In a recent commentary in the New York Times, Assistant Professor Jal Mehta of the Harvard Graduate School of Education summarizes years of education research by quoting Charles M. Payne of the University of Chicago: “So much reform, so little change.”

“The debate over school reform has become a false polarization,” Mehta says, between people at the extremes on topics such as testing and teacher evaluations, charter schools, and privatizing public education. Worse than useless, he argues, these debates are harmful because they prevent us from addressing the most important issues, such as poverty, century-old practices, and other “structural impediments to student achievement.”

It’s not the labels that matter, but the performance. Mehta notes, for example, that some charter schools have shown impressive results, but so have reforms in many traditional public schools. His observations match our own here in Santa Barbara County. Successful schools of all kinds have things in common, such as a clear mission, talented teachers, time for teachers to work together, and “feedback cycles” that lead to continuous improvement.

Perhaps the most basic obstacle in American education is that we operate in an industrial model, with all the decision-making at the top. As Mehta points out, this factory model remains appropriate for simple work that can be standardized, but not for disciplines like teaching that require skill, discretion, and creativity.

Other nations aren’t handicapped by such thinking. As Mehta points out, in the nations that lead the international rankings — including Singapore, Japan, South Korea, Finland, and Canada — teachers are drawn from the top third of college graduates, and governments pay for much of their training, which is more rigorous than in America.

In those top nations, teachers also teach less and collaborate more.
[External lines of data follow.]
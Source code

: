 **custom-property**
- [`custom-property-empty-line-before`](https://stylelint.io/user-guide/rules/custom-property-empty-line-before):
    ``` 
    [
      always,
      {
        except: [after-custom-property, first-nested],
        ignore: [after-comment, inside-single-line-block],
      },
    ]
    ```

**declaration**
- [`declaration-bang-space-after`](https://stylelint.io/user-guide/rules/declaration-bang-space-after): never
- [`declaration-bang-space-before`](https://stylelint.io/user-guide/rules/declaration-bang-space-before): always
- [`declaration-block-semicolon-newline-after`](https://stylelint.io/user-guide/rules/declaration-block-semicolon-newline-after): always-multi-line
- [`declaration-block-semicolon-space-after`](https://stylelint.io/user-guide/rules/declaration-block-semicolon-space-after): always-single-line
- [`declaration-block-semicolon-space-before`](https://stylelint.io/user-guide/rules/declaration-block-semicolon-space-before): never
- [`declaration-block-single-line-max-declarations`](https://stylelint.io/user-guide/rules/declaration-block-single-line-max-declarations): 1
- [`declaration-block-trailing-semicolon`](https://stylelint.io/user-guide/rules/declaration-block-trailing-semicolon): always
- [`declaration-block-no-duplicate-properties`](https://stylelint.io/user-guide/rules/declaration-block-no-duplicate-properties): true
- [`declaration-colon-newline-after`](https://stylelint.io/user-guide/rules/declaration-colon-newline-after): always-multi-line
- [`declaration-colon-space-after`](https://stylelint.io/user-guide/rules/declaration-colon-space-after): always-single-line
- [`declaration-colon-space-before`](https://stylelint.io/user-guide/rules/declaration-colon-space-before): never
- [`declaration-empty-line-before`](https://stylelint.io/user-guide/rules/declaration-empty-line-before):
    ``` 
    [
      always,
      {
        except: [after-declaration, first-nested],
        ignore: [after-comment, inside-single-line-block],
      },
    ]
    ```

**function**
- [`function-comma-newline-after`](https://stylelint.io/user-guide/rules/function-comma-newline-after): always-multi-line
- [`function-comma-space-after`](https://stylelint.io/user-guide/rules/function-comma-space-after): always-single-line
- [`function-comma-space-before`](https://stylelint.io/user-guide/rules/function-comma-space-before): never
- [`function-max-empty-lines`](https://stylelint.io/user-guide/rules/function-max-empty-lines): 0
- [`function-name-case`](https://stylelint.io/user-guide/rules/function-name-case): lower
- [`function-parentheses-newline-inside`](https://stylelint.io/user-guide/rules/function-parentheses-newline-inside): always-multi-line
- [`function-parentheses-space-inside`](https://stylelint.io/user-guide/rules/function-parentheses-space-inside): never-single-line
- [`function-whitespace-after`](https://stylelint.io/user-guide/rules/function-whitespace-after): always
Mehta notes that high school teachers provide an average of 1,080 hours per year of instruction in America, compared with fewer than 600 in South Korea and Japan, where the balance of teachers’ time is spent collaboratively on developing and refining lesson plans. This helps the best teachers lead and train the others.

Most of America’s top students aspire to careers in professions such as medicine, law, and engineering, where professional standards are enforced not just by initial training but by building a body of knowledge that is tested, with a full license granted only after years of experience. It’s no coincidence that these professions also pay top salaries.

Our great American experiment in democracy could not have succeeded without the audacious creation of publicly funded schools, where all students are educated and all have the same chance at success regardless of their backgrounds or family circumstances. Americans seem to agree that educating our children continues to be of vital national importance, so what is stopping us from embracing a more professional model for teaching?

Given the critical importance of education to our civic well being, our economy and even our national security, is it so unthinkable that teachers should get the same level of training — and the same level of respect and compensation — as doctors, engineers or pilots?

Of course these kinds of fundamental changes will be difficult. They will require courageous thinking, strong political will and stamina, and the audacity to imagine that teaching could be a profession on a par with law and medicine. They will also be expensive, but doing nothing will cost us more.

Real change in America is possible, but only if we stop tinkering at the margins.